To give the water the height it needs to flow back properly, some earth works are probably going to be needed – an excellent use for the soil dug out when the original pond was excavated. Many pond builders combine this with a rockery, which tends to make the waterfall itself fit in better. Whether you are going for natural-looking cascades flowing at different angles or more of a curtain of water, the next job is to work out the rough form of the waterfall. At this stage, the hosepipe that will carry the water from the pump up to the top of the fall should be buried – making sure to leave a bit of extra length just in case – and the soil firmed down well to avoid it dropping later.

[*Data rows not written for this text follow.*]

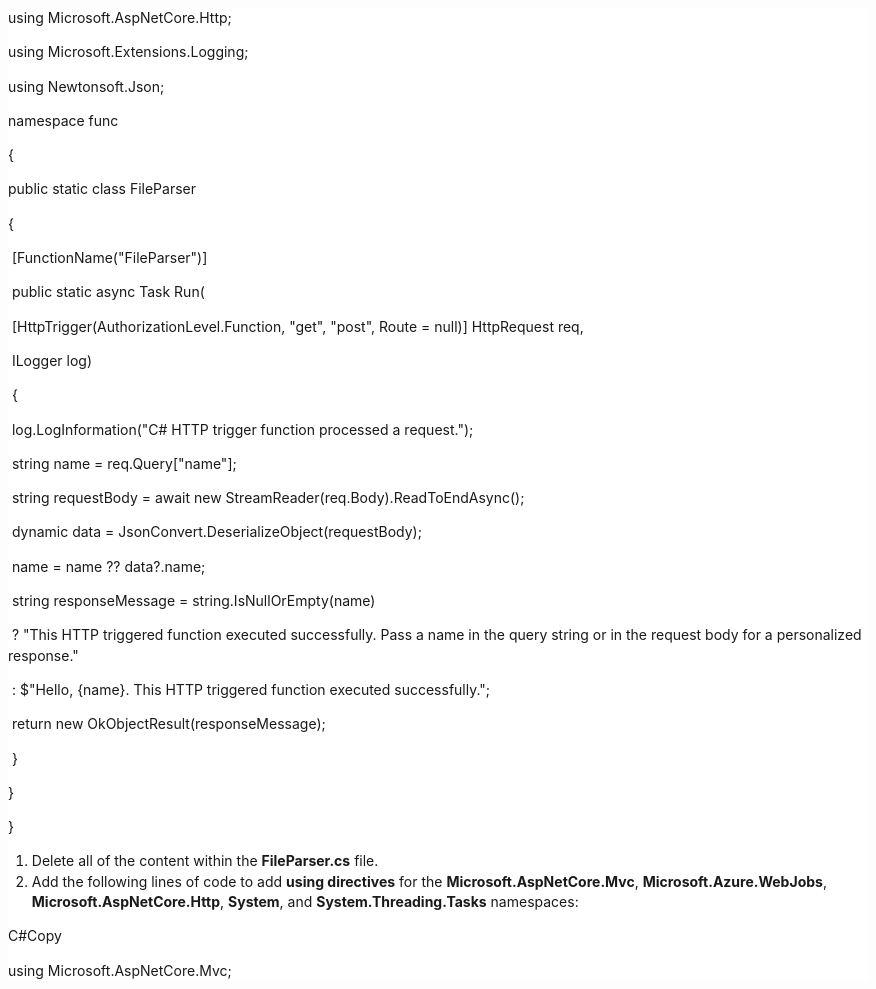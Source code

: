  using Microsoft.AspNetCore.Http;

 using Microsoft.Extensions.Logging;

 using Newtonsoft.Json;

 

 namespace func

 {

   public static class FileParser

   {

​     [FunctionName("FileParser")]

​     public static async Task<IActionResult> Run(

​       [HttpTrigger(AuthorizationLevel.Function, "get", "post", Route = null)] HttpRequest req,

​       ILogger log)

​     {

​       log.LogInformation("C# HTTP trigger function processed a request.");

 

​       string name = req.Query["name"];

 

​       string requestBody = await new StreamReader(req.Body).ReadToEndAsync();

​       dynamic data = JsonConvert.DeserializeObject(requestBody);

​       name = name ?? data?.name;

 

​       string responseMessage = string.IsNullOrEmpty(name)

​         ? "This HTTP triggered function executed successfully. Pass a name in the query string or in the request body for a personalized response."

​         : $"Hello, {name}. This HTTP triggered function executed successfully.";

 

​       return new OkObjectResult(responseMessage);

​     }

   }

 }

1. Delete     all of the content within the **FileParser.cs** file.
2. Add the     following lines of code to add **using directives** for     the **Microsoft.AspNetCore.Mvc**, **Microsoft.Azure.WebJobs**, **Microsoft.AspNetCore.Http**, **System**,     and **System.Threading.Tasks** namespaces:

C#Copy

 using Microsoft.AspNetCore.Mvc;
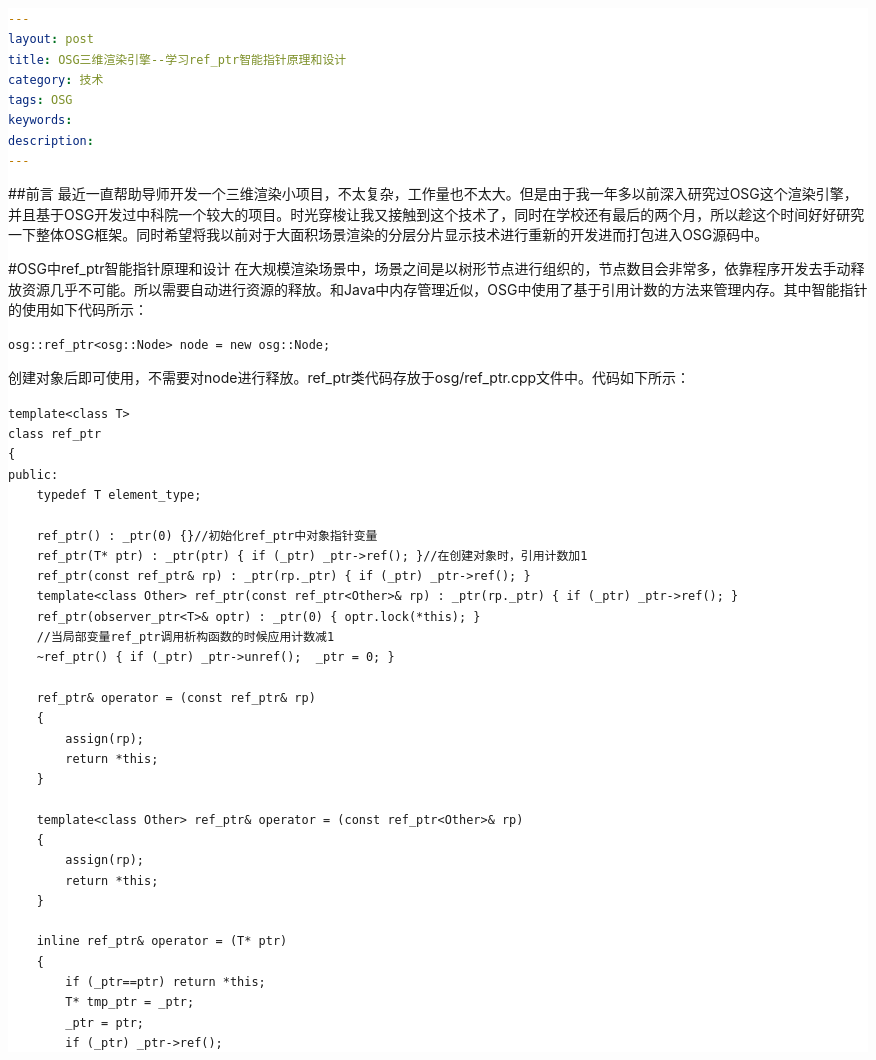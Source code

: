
 ```yaml
---
layout: post
title: OSG三维渲染引擎--学习ref_ptr智能指针原理和设计
category: 技术
tags: OSG
keywords: 
description: 
---
```


##前言
最近一直帮助导师开发一个三维渲染小项目，不太复杂，工作量也不太大。但是由于我一年多以前深入研究过OSG这个渲染引擎，并且基于OSG开发过中科院一个较大的项目。时光穿梭让我又接触到这个技术了，同时在学校还有最后的两个月，所以趁这个时间好好研究一下整体OSG框架。同时希望将我以前对于大面积场景渲染的分层分片显示技术进行重新的开发进而打包进入OSG源码中。

#OSG中ref_ptr智能指针原理和设计
在大规模渲染场景中，场景之间是以树形节点进行组织的，节点数目会非常多，依靠程序开发去手动释放资源几乎不可能。所以需要自动进行资源的释放。和Java中内存管理近似，OSG中使用了基于引用计数的方法来管理内存。其中智能指针的使用如下代码所示：

	osg::ref_ptr<osg::Node> node = new osg::Node;
创建对象后即可使用，不需要对node进行释放。ref_ptr类代码存放于osg/ref_ptr.cpp文件中。代码如下所示：

	template<class T> 
	class ref_ptr
	{
    public:
        typedef T element_type;
	
        ref_ptr() : _ptr(0) {}//初始化ref_ptr中对象指针变量
        ref_ptr(T* ptr) : _ptr(ptr) { if (_ptr) _ptr->ref(); }//在创建对象时，引用计数加1
        ref_ptr(const ref_ptr& rp) : _ptr(rp._ptr) { if (_ptr) _ptr->ref(); }
        template<class Other> ref_ptr(const ref_ptr<Other>& rp) : _ptr(rp._ptr) { if (_ptr) _ptr->ref(); }
        ref_ptr(observer_ptr<T>& optr) : _ptr(0) { optr.lock(*this); }
		//当局部变量ref_ptr调用析构函数的时候应用计数减1
        ~ref_ptr() { if (_ptr) _ptr->unref();  _ptr = 0; }

        ref_ptr& operator = (const ref_ptr& rp)
        {
            assign(rp);
            return *this;
        }

        template<class Other> ref_ptr& operator = (const ref_ptr<Other>& rp)
        {
            assign(rp);
            return *this;
        }
		
        inline ref_ptr& operator = (T* ptr)
        {
            if (_ptr==ptr) return *this;
            T* tmp_ptr = _ptr;
            _ptr = ptr;
            if (_ptr) _ptr->ref();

What kind of waterfall should I use?
If pre-formed units are being used, you need to work out how they are going to fit together and shape their resting places accordingly. With a liner, you have a blank canvas, but need to pay more attention to forming the actual “bowls” if the feature is to run properly. If you are creating a series of cascading pools with a liner, they should slope backwards slightly to make sure that they fill up properly and stop any stones used to decorate the waterfall from simply getting washed all the way down and into the pond. It also helps to make the whole thing look more natural. Pre-formed or liner built, remember to plan to have the final lip overhanging the pond by five or ten centimetres to get a good splash.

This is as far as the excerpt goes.